One of the papers I’m currently writing is about how “time” is understood across sequences of panels. Scott McCloud’s basic position on this is that “time = space,” so moving through space means that time is passing in graphic form. I have numerous problems with this, but more than anything it has made me question why this equation might be made.
I’ve been particularly into Benjamin Lee Whorf’s writings, who argued that the language we speak affects the way we think and perceive reality. A class on this “lingustic relativity” in college is what basically motivated me to study the relationships between linguistics and “comics” in the first place.
Whorf argues that the tense system found in most European languages is what (in part) has created our sense that time is a linear thing. Because we have a past, present, and future tense, it lines up all events in a row. He makes similar arguments to the extant that we create a sense of “space” out of our quantifiers and plural system that relates back to our understanding of time.
So, this begs the question: Will the people who speak a language without a tense system (like Hopi, as Whorf shows) have a different manner of conveying concepts graphically? Would their visual languages lack sequential events entirely in favor of something else more amenable to their spoken language? Would this make the visual langauge grammar dependent on the concepts from the spoken, or can both exist with different systems of conveying events?
This is one of the most fascinating possibilities for research I think: whether the language one speaks affects the language that one draws. In some ways, this is the question that a lot of my work is leading up to. All in good time I suppose…

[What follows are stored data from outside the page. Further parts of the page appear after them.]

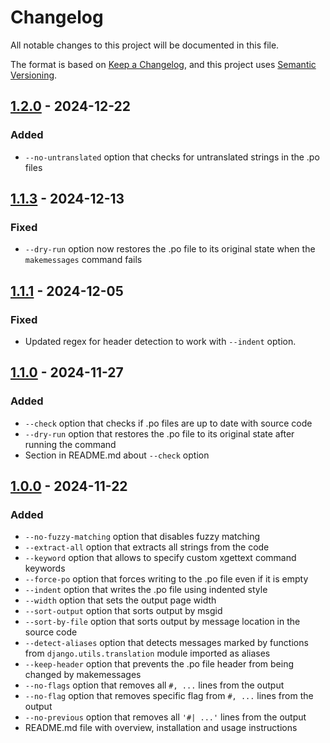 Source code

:# Changelog

All notable changes to this project will be documented in this file.

The format is based on [Keep a Changelog](https://keepachangelog.com/en/1.1.0/),
and this project uses [Semantic Versioning](https://semver.org/spec/v2.0.0.html).

## [1.2.0] - 2024-12-22

### Added

- `--no-untranslated` option that checks for untranslated strings in the .po files

## [1.1.3] - 2024-12-13

### Fixed

- `--dry-run` option now restores the .po file to its original state when the `makemessages` command fails

## [1.1.1] - 2024-12-05

### Fixed

- Updated regex for header detection to work with `--indent` option.

## [1.1.0] - 2024-11-27

### Added

- `--check` option that checks if .po files are up to date with source code
- `--dry-run` option that restores the .po file to its original state after running the command
- Section in README.md about `--check` option

## [1.0.0] - 2024-11-22

### Added

- `--no-fuzzy-matching` option that disables fuzzy matching
- `--extract-all` option that extracts all strings from the code
- `--keyword` option that allows to specify custom xgettext command keywords
- `--force-po` option that forces writing to the .po file even if it is empty
- `--indent` option that writes the .po file using indented style
- `--width` option that sets the output page width
- `--sort-output` option that sorts output by msgid
- `--sort-by-file` option that sorts output by message location in the source code
- `--detect-aliases` option that detects messages marked by functions from `django.utils.translation` module imported as aliases
- `--keep-header` option that prevents the .po file header from being changed by makemessages
- `--no-flags` option that removes all `#, ...` lines from the output
- `--no-flag` option that removes specific flag from `#, ...` lines from the output
- `--no-previous` option that removes all `'#| ...'` lines from the output
- README.md file with overview, installation and usage instructions

[1.2.0]: https://github.com/michalpokusa/django-extended-makemessages/compare/1.1.3...1.2.0
[1.1.3]: https://github.com/michalpokusa/django-extended-makemessages/compare/1.1.1...1.1.3
[1.1.1]: https://github.com/michalpokusa/django-extended-makemessages/compare/1.1.0...1.1.1
[1.1.0]: https://github.com/michalpokusa/django-extended-makemessages/compare/1.0.0...1.1.0
[1.0.0]: https://github.com/michalpokusa/django-extended-makemessages/tree/1.0.0
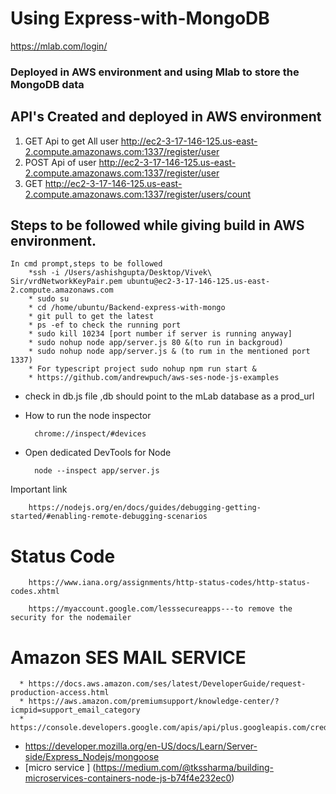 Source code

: # Using Express-with-MongoDB #

   https://mlab.com/login/


### Deployed in AWS environment and using Mlab to store the MongoDB data

## API's Created and deployed in AWS environment

<!-- 1) GET Api of trip summary http://ec2-3-17-146-125.us-east-2.compute.amazonaws.com:1337/truck/tripSummary
2) POST Api of trip summary ec2-3-17-146-125.us-east-2.compute.amazonaws.com:1337/truck/tripSummary
    * schema to use or sent the data:

    Mock data ,set in body section :   
	    
			{
				"truckNo": "UP78-1190",
				"status": "Completed",
				"tripDetails": {
					"from": "Bangalore",
					"to": "Kanpur",
					"startDate": "26-12-2018",
					"endDate": "29-12-2018"
				},
				"partyDetails": {
					"soldToParty": "Laxmi Enterprises",
					"contactDetails": 9900543957,
					"amount": 420,
					"paid": "unPaid"
				}
			}

	Headers :

	      content-type: application/json 	 -->
   
1) GET Api to get All user http://ec2-3-17-146-125.us-east-2.compute.amazonaws.com:1337/register/user
2) POST Api of user http://ec2-3-17-146-125.us-east-2.compute.amazonaws.com:1337/register/user
3) GET http://ec2-3-17-146-125.us-east-2.compute.amazonaws.com:1337/register/users/count
   	
## Steps to be followed while giving build in AWS environment.

	In cmd prompt,steps to be followed
		*ssh -i /Users/ashishgupta/Desktop/Vivek\ Sir/vrdNetworkKeyPair.pem ubuntu@ec2-3-17-146-125.us-east-2.compute.amazonaws.com
		* sudo su
		* cd /home/ubuntu/Backend-express-with-mongo
		* git pull to get the latest
		* ps -ef to check the running port
		* sudo kill 10234 [port number if server is running anyway]
		* sudo nohup node app/server.js 80 &(to run in backgroud)
		* sudo nohup node app/server.js & (to rum in the mentioned port 1337)
		* For typescript project sudo nohup npm run start &
		* https://github.com/andrewpuch/aws-ses-node-js-examples

* check in db.js file ,db should point to the mLab database as a prod_url

* How to run the node inspector

        chrome://inspect/#devices

* Open dedicated DevTools for Node


        node --inspect app/server.js


Important link
       
	    https://nodejs.org/en/docs/guides/debugging-getting-started/#enabling-remote-debugging-scenarios

# Status Code 
   
        https://www.iana.org/assignments/http-status-codes/http-status-codes.xhtml

	    https://myaccount.google.com/lesssecureapps---to remove the security for the nodemailer
	
# Amazon SES MAIL SERVICE
    
	  * https://docs.aws.amazon.com/ses/latest/DeveloperGuide/request-production-access.html
	  * https://aws.amazon.com/premiumsupport/knowledge-center/?icmpid=support_email_category
	  * https://console.developers.google.com/apis/api/plus.googleapis.com/credentials


* https://developer.mozilla.org/en-US/docs/Learn/Server-side/Express_Nodejs/mongoose
* [micro service ] (https://medium.com/@tkssharma/building-microservices-containers-node-js-b74f4e232ec0)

I’ve been coming at the space=time equation from a different angle recently. Some comics are presented on the web one panel at a time (I’ve been using Ethan Persoff’s as an example). Each successive panel is displayed in exactly the same space as the last (and the next and so on…). This goes against the panel juxtaposition/space=time idea yet I think the mental mechanisms used to read these narratives are the same as in conventional comics layouts.

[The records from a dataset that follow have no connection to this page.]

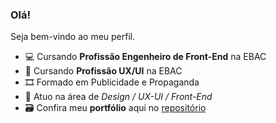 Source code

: ### Olá!
Seja bem-vindo ao meu perfil.

- 💻 Cursando **Profissão Engenheiro de Front-End** na EBAC
- 📱 Cursando **Profissão UX/UI** na EBAC
- 🎞️ Formado em Publicidade e Propaganda
- 🧩 Atuo na área de _Design / UX-UI / Front-End_
- 🗃️ Confira meu **portfólio** aqui no [repositório](https://github.com/fernandoluistp/portfolio-frontend)

<!--
**fernandoluistp/fernandoluistp** is a ✨ _special_ ✨ repository because its `README.md` (this file) appears on your GitHub profile.

Here are some ideas to get you started:

- 🔭 I’m currently working on ...
- 🌱 I’m currently learning ...
- 👯 I’m looking to collaborate on ...
- 🤔 I’m looking for help with ...
- 💬 Ask me about ...
- 📫 How to reach me: ...
- 😄 Pronouns: ...
- ⚡ Fun fact: ...
-->

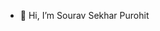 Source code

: - 👋 Hi, I’m Sourav Sekhar Purohit

<!---
SouravPurohit11/SouravPurohit11 is a ✨ special ✨ repository because its `README.md` (this file) appears on your GitHub profile.
You can click the Preview link to take a look at your changes.
--->
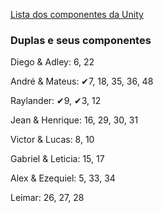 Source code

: 
[Lista dos componentes da Unity](https://italomendes.com.br/level-design-mecanica-para-jogos/)

### Duplas e seus componentes

Diego & Adley: 6, 22

André & Mateus: ✔7, 18, 35, 36, 48

Raylander: ✔9, ✔3, 12

Jean & Henrique: 16, 29, 30, 31

Victor & Lucas: 8, 10

Gabriel & Leticia: 15, 17

Alex & Ezequiel: 5, 33, 34

Leimar: 26, 27, 28
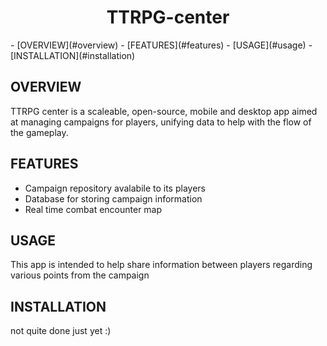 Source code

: <div align="center">
    <h1>TTRPG-center</h1>
</div>
- [OVERVIEW](#overview)
- [FEATURES](#features)
- [USAGE](#usage)
- [INSTALLATION](#installation)

## OVERVIEW 
TTRPG center is a scaleable, open-source, mobile and desktop app aimed at managing campaigns for players, unifying data to help with the flow of the gameplay.

## FEATURES
* Campaign repository avalabile to its players
* Database for storing campaign information
* Real time combat encounter map

## USAGE
This app is intended to help share information between players regarding various points from the campaign 

## INSTALLATION
not quite done just yet :)


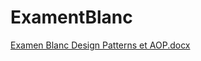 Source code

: # ExamentBlanc
[Examen Blanc Design Patterns et AOP.docx](https://github.com/AsmaSALK/ExamentBlanc/files/9887971/Examen.Blanc.Design.Patterns.et.AOP.docx)
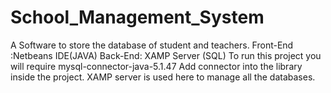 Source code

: # School_Management_System
A Software to store the database of student and teachers.
Front-End :Netbeans IDE(JAVA)
Back-End: XAMP Server (SQL)
To run this project you will require mysql-connector-java-5.1.47
Add connector into the library inside the project.
XAMP server is used here to manage all the databases.
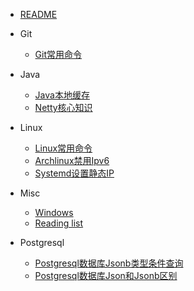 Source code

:- [README](README.md)

- Git
  - [Git常用命令](git/Git常用命令.md)

- Java
  - [Java本地缓存](java/Java本地缓存.md)
  - [Netty核心知识](java/Netty核心知识.md)

- Linux
  - [Linux常用命令](linux/Linux常用命令.md)
  - [Archlinux禁用Ipv6](linux/archlinux禁用ipv6.md)
  - [Systemd设置静态IP](linux/systemd设置静态IP.md)

- Misc
  - [Windows](misc/Windows.md)
  - [Reading list](misc/reading_list.md)

- Postgresql
  - [Postgresql数据库Jsonb类型条件查询](postgresql/postgresql数据库jsonb类型条件查询.md)
  - [Postgresql数据库Json和Jsonb区别](postgresql/postgresql数据库json和jsonb区别.md)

It’s a different tack than what you discuss here but both ideas question conventially held comics wisdom. I look forward to seeing the paper.
As an aside, Did the Hopi develop a symbol system for their language? I mean before any European intervention/translation? I’m no linguist but it would seem a purely spoken language would have less reason for tense than a written language.
Maybe I’m just musing up the wrong tree…
Whoops. Forgot to close my tag.
Etan Persof’s The Recovery of Charle Pickle is my example.
Thats an interesting example you posted. With the constant background, it almost comes across as “animation lite” rather than spatial juxtaposition. In many ways, its like the Australian sand narratives I always mention.
I can’t say for certain, but I’m fairly sure that the Hopi did not develop a transcription system that was systematized in any way. There have been reports of various Native American “picture stories” that might shed light on how visual thought was conveyed in relation to verbalized speech. But, those weren’t systematic by most accounts.